If the merge commit that happens on that build produces a merge, I can get the commit SHA using:
git rev-list --parents -n 1 HEAD | cut -d " " -f 3
I use that to grab the files like this:
git diff --name-only HEAD $(git rev-list --parents -n 1 HEAD | cut -d " " -f 3) -- test/
However, if the pull-request branch is up to date with the destination branch, no merge commit is produced, and the above does not work.
Is there any way to get the commit SHA Bitbucket Pipelines uses in the Build setup?
Or another easy way to produce a list of the changed files of a certain path in that PR?
Hello @Felix ,
Welcome to Atlassian Community!
In bitbucket pipelines, when you are using pull-request triggers pipelines it should always merge the tip of the destination branch with the current working branch (the source of the pull request).
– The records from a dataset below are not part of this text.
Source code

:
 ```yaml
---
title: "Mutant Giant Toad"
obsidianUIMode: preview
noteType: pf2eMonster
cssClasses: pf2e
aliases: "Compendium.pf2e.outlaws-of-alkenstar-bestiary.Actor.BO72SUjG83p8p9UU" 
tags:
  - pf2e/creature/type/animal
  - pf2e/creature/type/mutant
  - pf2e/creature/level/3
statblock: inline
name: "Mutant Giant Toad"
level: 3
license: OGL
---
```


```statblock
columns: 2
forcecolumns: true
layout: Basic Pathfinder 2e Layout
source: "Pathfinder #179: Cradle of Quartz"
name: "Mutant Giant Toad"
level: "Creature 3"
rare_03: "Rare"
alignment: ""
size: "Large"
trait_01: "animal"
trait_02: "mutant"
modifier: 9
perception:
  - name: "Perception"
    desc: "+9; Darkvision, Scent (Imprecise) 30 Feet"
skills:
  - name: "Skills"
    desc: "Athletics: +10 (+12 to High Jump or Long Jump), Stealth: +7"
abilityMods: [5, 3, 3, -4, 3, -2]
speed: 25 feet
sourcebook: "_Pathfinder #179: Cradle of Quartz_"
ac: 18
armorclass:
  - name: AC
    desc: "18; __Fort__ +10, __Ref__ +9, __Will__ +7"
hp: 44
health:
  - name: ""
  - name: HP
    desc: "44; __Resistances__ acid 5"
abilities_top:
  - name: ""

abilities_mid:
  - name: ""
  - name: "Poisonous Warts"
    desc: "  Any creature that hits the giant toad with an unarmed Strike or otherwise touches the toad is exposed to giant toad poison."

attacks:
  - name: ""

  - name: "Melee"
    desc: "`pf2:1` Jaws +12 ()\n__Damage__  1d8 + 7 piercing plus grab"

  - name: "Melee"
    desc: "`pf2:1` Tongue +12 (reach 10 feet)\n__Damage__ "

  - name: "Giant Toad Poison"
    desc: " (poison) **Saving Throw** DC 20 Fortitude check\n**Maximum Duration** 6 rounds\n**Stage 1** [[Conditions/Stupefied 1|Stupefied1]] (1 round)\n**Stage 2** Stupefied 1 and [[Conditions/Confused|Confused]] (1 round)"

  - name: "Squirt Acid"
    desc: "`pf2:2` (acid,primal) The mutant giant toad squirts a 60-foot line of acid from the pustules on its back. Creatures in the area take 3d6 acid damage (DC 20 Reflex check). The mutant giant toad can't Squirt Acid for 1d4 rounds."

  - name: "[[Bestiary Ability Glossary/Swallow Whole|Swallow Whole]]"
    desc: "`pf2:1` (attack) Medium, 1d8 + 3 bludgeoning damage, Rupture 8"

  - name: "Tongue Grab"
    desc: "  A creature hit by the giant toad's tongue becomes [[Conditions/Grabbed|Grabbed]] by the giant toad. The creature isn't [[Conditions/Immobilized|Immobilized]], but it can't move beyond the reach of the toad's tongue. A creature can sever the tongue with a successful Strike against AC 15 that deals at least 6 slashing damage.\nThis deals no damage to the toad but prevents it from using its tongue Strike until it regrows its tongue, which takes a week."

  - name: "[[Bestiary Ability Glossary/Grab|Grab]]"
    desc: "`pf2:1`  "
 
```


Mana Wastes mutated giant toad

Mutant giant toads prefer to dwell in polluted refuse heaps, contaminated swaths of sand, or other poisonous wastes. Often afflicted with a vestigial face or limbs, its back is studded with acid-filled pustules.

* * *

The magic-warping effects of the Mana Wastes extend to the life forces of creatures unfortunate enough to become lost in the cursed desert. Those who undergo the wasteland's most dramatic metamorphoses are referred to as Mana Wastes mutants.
So in this case, to get the commit hash that is shown in the merge command at Build Setup stage you could use git log as below :
git log -n 1 --pretty=format:"%H" $BITBUCKET_PR_DESTINATION_BRANCH
This will print the tip of the destination branch of the pull request, which should match the commit hash presented in Build Setup.
As for getting the files that were changed in the source branch of the pull request, I think you could make use of the git three-way diff, as below :
git diff $BITBUCKET_PR_DESTINATION_BRANCH...HEAD
This will list all the files that were changed in the source branch of the Pull Request starting at the last common commit between the source and destination branch of the pull request.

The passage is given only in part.